Male infertility accounts for 15% of infertility cases. Also male infertility may contribute to 30-40% of all infertility instances. Because of this, couples who cannot get pregnant should apply to the clinic together.
Male Infertility Reasons
When evaluating for infertility, semen analysis is the first test that must be done. In order to standardize the results, 2-4 days sexual abstinence is recommended.
In the event that the results of the semen analysis are sub-normal, the test must be repeated one month later. If the second test also shows sub normal results, then a physical exam and blood tests will be required.
The doctor will examine the penis, opening of the urethra, testes, epidydimis, and prostate. The patient’s body type, hair growth, genitalia will be examined in detail. Sexual functions, erection – ejaculation and other habits that might result in infertility will also be evaluated. Items below are also shown to cause infertility.
Hormone tests are required if semen analysis is sub normal or if the patient has other endocrinological disorders such as diabetes. FSH and Testosterone are the most commonly tested hormones. More detailed tests will be done if necessary.
FSH may appear to be normal in some patients with abnormal spermatogenesis. But an increased level of FSH in the serum is a sign of abnormal spermatogenesis.
Some patients may have their urine checked for the presence of sperm right after ejaculation. Ultrasonography, the antisperm antibody test, cervical mucous interaction test are some of the more detailed tests they may be done on semen and sperm.
When looking at semen under a microscope, leukocytes and immature germ cells are difficult to tell apart. These cells are labeled round cells. Many laboratories evaluate all the round cells as leukocytes and report them as such.
Azoospermia is the condition describing a complete lack of sperm cells in the ejaculate. There is a 1% incidence in all men and 10-15% incidence in infertile men. Azoospermia is divided into three categories: pre-testicular, testicular and post testicular.
Pre and post testicular abnormalities are treatable. Testicular failure is irreversible. Varicocele is excluded from this group however.
Another way of categorizing azoospermia is by dividing up groups based on whether or not the ducts are blocked.
TESA: TEsticular Sperm Aspiration
Normal semen analysis values
The veins surrounding the testicles expand and result in an increased temperature which is believed to negatively affect sperm production. Surgery may be required to correct the condition.
Men who have varicocele are not infertile but 1/3 of infertile men have varicocele.

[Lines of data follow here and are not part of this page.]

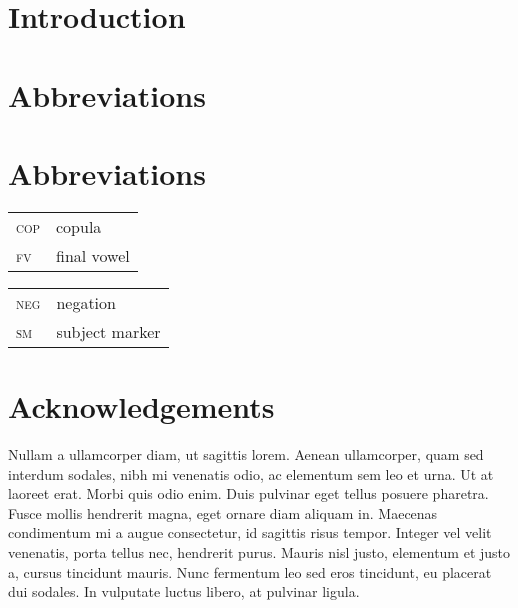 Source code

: \documentclass[output=paper]{langsci/langscibook}
\author{Change author in chapters/02.tex}
\begin{document}
\section{Introduction}

 \citep{Chomsky1957}


\section*{Abbreviations}

\section*{Abbreviations}
\begin{tabularx}{.45\textwidth}{lX}
\textsc{cop} & copula\\ 
\textsc{fv} & final vowel\\
\end{tabularx}
\begin{tabularx}{.45\textwidth}{lX}
\textsc{neg} & negation\\ 
\textsc{sm} & subject marker\\
\end{tabularx}

\section*{Acknowledgements}
Nullam a ullamcorper diam, ut sagittis lorem. Aenean ullamcorper, quam sed interdum sodales, nibh mi venenatis odio, ac elementum sem leo et urna. Ut at laoreet erat. Morbi quis odio enim. Duis pulvinar eget tellus posuere pharetra. Fusce mollis hendrerit magna, eget ornare diam aliquam in. Maecenas condimentum mi a augue consectetur, id sagittis risus tempor. Integer vel velit venenatis, porta tellus nec, hendrerit purus. Mauris nisl justo, elementum et justo a, cursus tincidunt mauris. Nunc fermentum leo sed eros tincidunt, eu placerat dui sodales. In vulputate luctus libero, at pulvinar ligula. 

{\sloppy
\printbibliography[heading=subbibliography,notkeyword=this]
}
\end{document}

Normally varicocele is seen in 15% of the general population whereas 40% of infertile men have varicocele. The doctor will examine the patient both in an upright position and while the patient is lying down. Palpation done when the patient standing will feel like a sack of worms but this feeling will decrease or disappear when the patient is lying down.
Varicocele can only be treated surgically.

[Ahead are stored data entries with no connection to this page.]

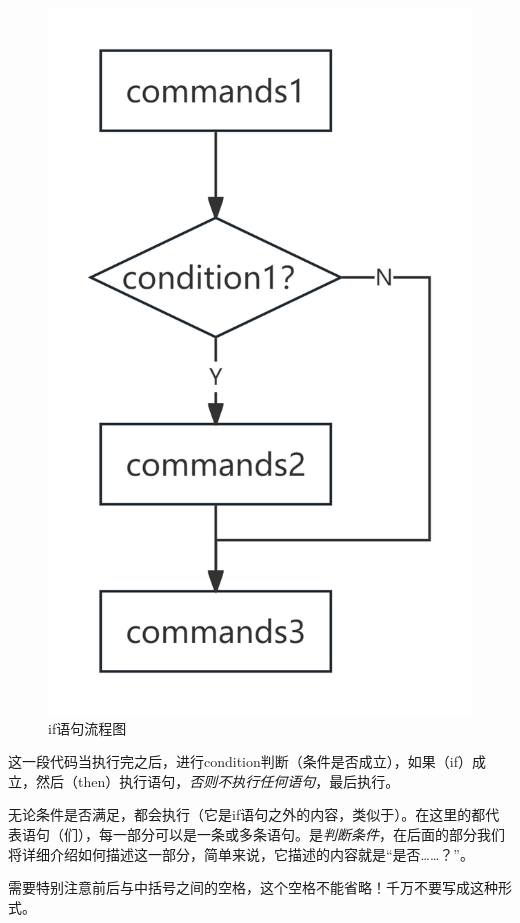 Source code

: \begin{figure}
    \centering
    \includegraphics[width=1\linewidth]{Linux基础/Shell脚本基础/判断语句/fig/if语句.png}
    \caption{if语句流程图}
    \label{fig:判断语句-if语句流程图}
\end{figure}

这一段代码当执行完之后，进行condition判断（条件是否成立），如果（if）成立，然后（then）执行语句，\emph{否则不执行任何语句}，最后执行。

\begin{attention}
    无论条件是否满足，都会执行（它是if语句之外的内容，类似于）。在这里的都代表语句（们），每一部分可以是一条或多条语句。是\emph{判断条件}，在后面的部分我们将详细介绍如何描述这一部分，简单来说，它描述的内容就是“是否……？”。

    需要特别注意前后与中括号之间的空格，这个空格不能省略！千万不要写成\code{[condition]}这种形式。
\end{attention}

Indications for varicocele surgery:
If sperm parameters are normal then surgery is performed if it causes discomfort or for cosmetic reasons (if it is large).
Young men should have yearly examinations even if their sperm parameters are normal to monitor any changes and operate before the problem progresses.

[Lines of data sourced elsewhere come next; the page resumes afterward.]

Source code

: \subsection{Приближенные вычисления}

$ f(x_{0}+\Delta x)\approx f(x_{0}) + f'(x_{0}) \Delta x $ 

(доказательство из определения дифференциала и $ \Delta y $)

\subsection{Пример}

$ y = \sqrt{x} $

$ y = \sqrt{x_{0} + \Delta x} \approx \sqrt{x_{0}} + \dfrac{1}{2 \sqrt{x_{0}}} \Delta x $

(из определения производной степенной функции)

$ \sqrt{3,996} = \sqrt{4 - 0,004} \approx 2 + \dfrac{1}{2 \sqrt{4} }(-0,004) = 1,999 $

When children are diagnosed with varicocele:
When the male partner is infertile then his female partner’s age gains importance. If the woman’s age is close to 40 then the couple may not have time to wait for the results of varicocele surgery. If the varicocele is not painful, artificial reproductive technology might be a quicker solution.
Young infertile patients may also benefit from varicocele surgery.
If the female partner is also infertile then the couple will need treatment for infertility which obviates the need for varicocele surgery except for cosmetic reasons.
Some of the possible complications of varicocele correction surgery are: infection, hydrocele, varicocele persistance and recurrance.
Semen analysis must be done every three months after varicocele correction surgery for one full year minimum or until the couple achieves pregnancy.
There are a varieties of procedures for varicocele treatment. Retroperitoneal, inguinal (an incision is made in the groin area), microsurgical, making sub inguinal cut near the scrotum, laparoscopic ligation or blocking the veins with radiation (embolization) are some of the methods. The ultimate goal is to perform the treatment that best fits varicocele type and has the least chance of reccurrence. Ligating veins near the scrotum with the aid of a microscope (microsurgical varicocelectomy) appears to be the most successfull treatment. This method also has less post operative pain.
Varicocele and Azoospermia:
Some studies suggest that azoospermic men with clinical type varicocele might benefit from varicocele surgery. According to research results 50% of patients show resumption of spermatogenesis and 20% report spontaneous pregnancy. Testicular biopsy done before or during surgery will give the doctors an idea of the sucess of the procedure. Men who have immature sperm cells may start sperm production but patients who had no spermatogenesis, previously, do not start producing sperm after varicocele treatment. Consequently azoospermic patients with varicocele who have begun infertility treatment, and have sperm cells found in testicular biopsy, should be treated for varicocele even if they get pregnant through IVF.